Over the last few years especially, I have spent many, many hours walking through various cities at night. The history of walking through cities is as old as that of cities themselves, and as a practice subject to a multitude of different uses and interpretations. Walking at night, however, offers something different, having the capacity to alter our ingrained, seemingly natural predispositions towards the urban surroundings, and our perceptions along with it. This has an important dual function, as this book contends. It allows the architecture of the city to be sensed differently. Architecture, through its presence and function, is typically a reflection of the values of the society that built it. Yet no matter how permanent our buildings may appear, there are temporal relationships occurring inside and outside – weathering, occupying, adapting – that subtly alter the fabric of the city. By venturing into the urban night it is possible to experience the materiality of the city as distinct from its character in the daytime. It appears somehow more porous; the shadowplay across its edifices is rich, deep and gelatinous.

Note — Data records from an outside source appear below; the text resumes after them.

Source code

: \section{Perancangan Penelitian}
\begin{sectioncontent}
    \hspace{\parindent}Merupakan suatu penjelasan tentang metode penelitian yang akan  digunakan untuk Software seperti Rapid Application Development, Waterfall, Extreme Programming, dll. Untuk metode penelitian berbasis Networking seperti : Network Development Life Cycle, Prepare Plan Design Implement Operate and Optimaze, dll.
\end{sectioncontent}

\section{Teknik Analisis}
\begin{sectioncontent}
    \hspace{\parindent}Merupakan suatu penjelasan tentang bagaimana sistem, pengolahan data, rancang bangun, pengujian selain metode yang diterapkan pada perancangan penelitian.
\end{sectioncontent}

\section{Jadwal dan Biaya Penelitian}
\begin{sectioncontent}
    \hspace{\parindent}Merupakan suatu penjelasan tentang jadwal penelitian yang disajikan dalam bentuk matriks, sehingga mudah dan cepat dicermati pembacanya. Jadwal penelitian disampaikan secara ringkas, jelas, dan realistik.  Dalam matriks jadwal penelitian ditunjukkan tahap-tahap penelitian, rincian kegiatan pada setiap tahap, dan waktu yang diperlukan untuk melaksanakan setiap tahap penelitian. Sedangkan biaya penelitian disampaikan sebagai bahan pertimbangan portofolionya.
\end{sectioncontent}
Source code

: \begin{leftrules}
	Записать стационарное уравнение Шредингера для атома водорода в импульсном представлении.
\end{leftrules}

In addition, and perhaps of greater significance, it fosters a different way of thinking. In an age of hyper-visibility, encountering anything genuinely new seems incredibly remote, weirdly distanced from us yet at the same time ever-present and depthless. As the feedback loops on all forms of culture tighten, we seem to have reached a terminal inertia of restless regurgitation. The need for a time-place to imagine alternatives becomes increasingly urgent. Oppositional strategies such as abject despondency or rejection through nonparticipation have their potentialities but also their limitations. The appearance of eschewal may be another way forward. For within this are myriad possibilities for recalcitrance and discovery, i.e. we can give our attention to things and ideas. The point here is not necessarily where this occurs but when.

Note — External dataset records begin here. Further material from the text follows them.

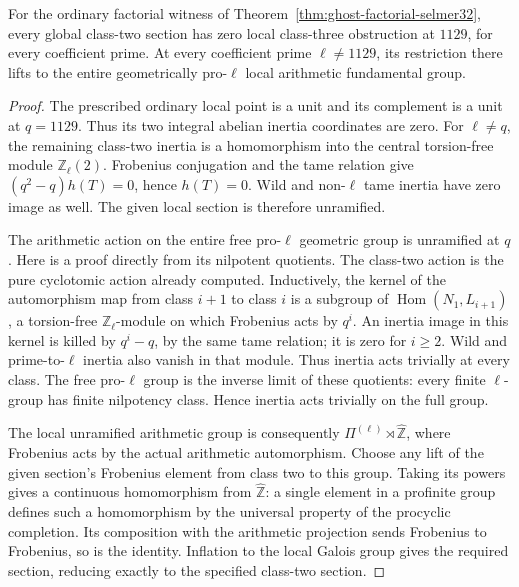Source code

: \begin{proposition}
\label{prop:ghost-1129-unramified}
For the ordinary factorial witness of
Theorem~\ref{thm:ghost-factorial-selmer32}, every global
class-two section has zero local class-three obstruction
at \(1129\), for every coefficient prime.
At every coefficient prime \(\ell\ne1129\), its
restriction there lifts to the entire geometrically
pro-\(\ell\) local arithmetic fundamental group.
\end{proposition}
\begin{proof}
The prescribed ordinary local point is a unit and its
complement is a unit at \(q=1129\). Thus its two
integral abelian inertia coordinates are zero. For
\(\ell\ne q\), the remaining class-two inertia is a
homomorphism into the central torsion-free module
\(\mathbb Z_\ell(2)\). Frobenius conjugation and the
tame relation give \((q^2-q)h(T)=0\), hence \(h(T)=0\).
Wild and non-\(\ell\) tame inertia have zero image as
well. The given local section is therefore unramified.

The arithmetic action on the entire free pro-\(\ell\)
geometric group is unramified at \(q\). Here is a
proof directly from its nilpotent quotients. The
class-two action is the pure cyclotomic action already
computed. Inductively, the kernel of the automorphism
map from class \(i+1\) to class \(i\) is a subgroup
of \(\operatorname{Hom}(N_1,L_{i+1})\), a torsion-free
\(\mathbb Z_\ell\)-module on which Frobenius acts by
\(q^i\). An inertia image in this kernel is killed by
\(q^i-q\), by the same tame relation; it is zero for
\(i\ge2\). Wild and prime-to-\(\ell\) inertia also
vanish in that module. Thus inertia acts trivially at
every class. The free pro-\(\ell\) group is the inverse
limit of these quotients: every finite \(\ell\)-group
has finite nilpotency class. Hence inertia acts trivially
on the full group.

The local unramified arithmetic group is consequently
\(\Pi^{(\ell)}\rtimes\widehat{\mathbb Z}\), where
Frobenius acts by the actual arithmetic automorphism.
Choose any lift of the given section's Frobenius element
from class two to this group. Taking its powers gives
a continuous homomorphism from
\(\widehat{\mathbb Z}\): a single element in a profinite
group defines such a homomorphism by the universal
property of the procyclic completion. Its composition
with the arithmetic projection sends Frobenius to
Frobenius, so is the identity. Inflation to the local
Galois group gives the required section, reducing
exactly to the specified class-two section.


\end{proof}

Finding oneself in the nocturnal city can be a useful aphorism. Why might this be? Cities at night are distinct, constellations of light within shadow and tempos of spectacle that contrast with the daytime. Consider the city nearest to you. Perhaps you live or work there, go out to socialize, mingle with others or attend events etc. This city is not one but has a dual character. This is the crosshatch of two cities like China Mieville's Beszel and Ul Qoma, conjoined and overlaid yet also offset from one another. We can invoke the daytime city here but much is 'unseen,' strangely familiar but also otherworldly. This uncanny character of the nighttime city squeezes and stretches place. Staccato rhythms of the day are more fluid in the nocturnal hours, the hum and drum of the urban tribe instead replaced by streams and seams of stimulation which as the hours accumulate from midnight become trickles and abandoned mines save for the semaphore of bottles, cans, fast-food wrappers and cigarette ends.

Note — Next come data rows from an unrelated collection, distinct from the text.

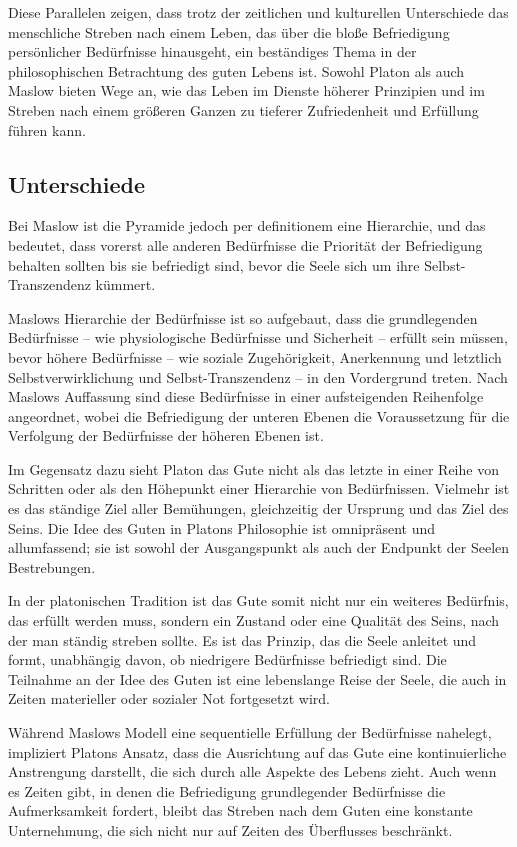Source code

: \documentclass[12pt,a4paper]{article}
\begin{document}
Diese Parallelen zeigen, dass trotz der zeitlichen und kulturellen Unterschiede das menschliche Streben nach einem Leben, das über die bloße Befriedigung persönlicher Bedürfnisse hinausgeht, ein beständiges Thema in der philosophischen Betrachtung des guten Lebens ist. Sowohl Platon als auch Maslow bieten Wege an, wie das Leben im Dienste höherer Prinzipien und im Streben nach einem größeren Ganzen zu tieferer Zufriedenheit und Erfüllung führen kann.

\subsection[short]{Unterschiede}
Bei Maslow ist die Pyramide jedoch per definitionem eine Hierarchie, und das bedeutet, dass vorerst alle anderen Bedürfnisse die Priorität der Befriedigung behalten sollten bis sie befriedigt sind, bevor die Seele sich um ihre Selbst-Transzendenz kümmert. 

Maslows Hierarchie der Bedürfnisse ist so aufgebaut, dass die grundlegenden Bedürfnisse – wie physiologische Bedürfnisse und Sicherheit – erfüllt sein müssen, bevor höhere Bedürfnisse – wie soziale Zugehörigkeit, Anerkennung und letztlich Selbstverwirklichung und Selbst-Transzendenz – in den Vordergrund treten. Nach Maslows Auffassung sind diese Bedürfnisse in einer aufsteigenden Reihenfolge angeordnet, wobei die Befriedigung der unteren Ebenen die Voraussetzung für die Verfolgung der Bedürfnisse der höheren Ebenen ist.

Im Gegensatz dazu sieht Platon das Gute nicht als das letzte in einer Reihe von Schritten oder als den Höhepunkt einer Hierarchie von Bedürfnissen. Vielmehr ist es das ständige Ziel aller Bemühungen, gleichzeitig der Ursprung und das Ziel des Seins. Die Idee des Guten in Platons Philosophie ist omnipräsent und allumfassend; sie ist sowohl der Ausgangspunkt als auch der Endpunkt der Seelen Bestrebungen.

In der platonischen Tradition ist das Gute somit nicht nur ein weiteres Bedürfnis, das erfüllt werden muss, sondern ein Zustand oder eine Qualität des Seins, nach der man ständig streben sollte. Es ist das Prinzip, das die Seele anleitet und formt, unabhängig davon, ob niedrigere Bedürfnisse befriedigt sind. Die Teilnahme an der Idee des Guten ist eine lebenslange Reise der Seele, die auch in Zeiten materieller oder sozialer Not fortgesetzt wird.

Während Maslows Modell eine sequentielle Erfüllung der Bedürfnisse nahelegt, impliziert Platons Ansatz, dass die Ausrichtung auf das Gute eine kontinuierliche Anstrengung darstellt, die sich durch alle Aspekte des Lebens zieht. Auch wenn es Zeiten gibt, in denen die Befriedigung grundlegender Bedürfnisse die Aufmerksamkeit fordert, bleibt das Streben nach dem Guten eine konstante Unternehmung, die sich nicht nur auf Zeiten des Überflusses beschränkt.
\end{document}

One of the first obstacles is with regard to the everyday. We can develop a tendency to think of the places we live as being the same, static or even boring. Just because something appears commonplace does not make it so. Surrounded by what largely look to be identical backdrops to our lives, it is easy to forget this is an environment. The psychologist James J. Gibson (1979) would describe this as a 'niche,' not to be confused with the habitat of a species – i.e. not where it lives, but rather how it lives. It is within this difference that it is easy to miss the point about how we relate to the urban landscape. There is also a further layering of the relationship. The city is not simply out there – a built construction separate from ourselves – but in the here of our bodies: its particles inhaled and exhaled; its materiality and textures informing our gait and steadily reshaping our footwear; its smells, sights and sounds comforting us or perhaps causing concern. And, of course, pertinently the here of our mind where we reconstruct the city many times over, forging new maps and narratives in response to its restlessness. It lives within us and us within it. The artificiality of the built environment is transformed at night, a loose third place between the natural world and the stark configuration of the daytime city. This is the nocturnal city.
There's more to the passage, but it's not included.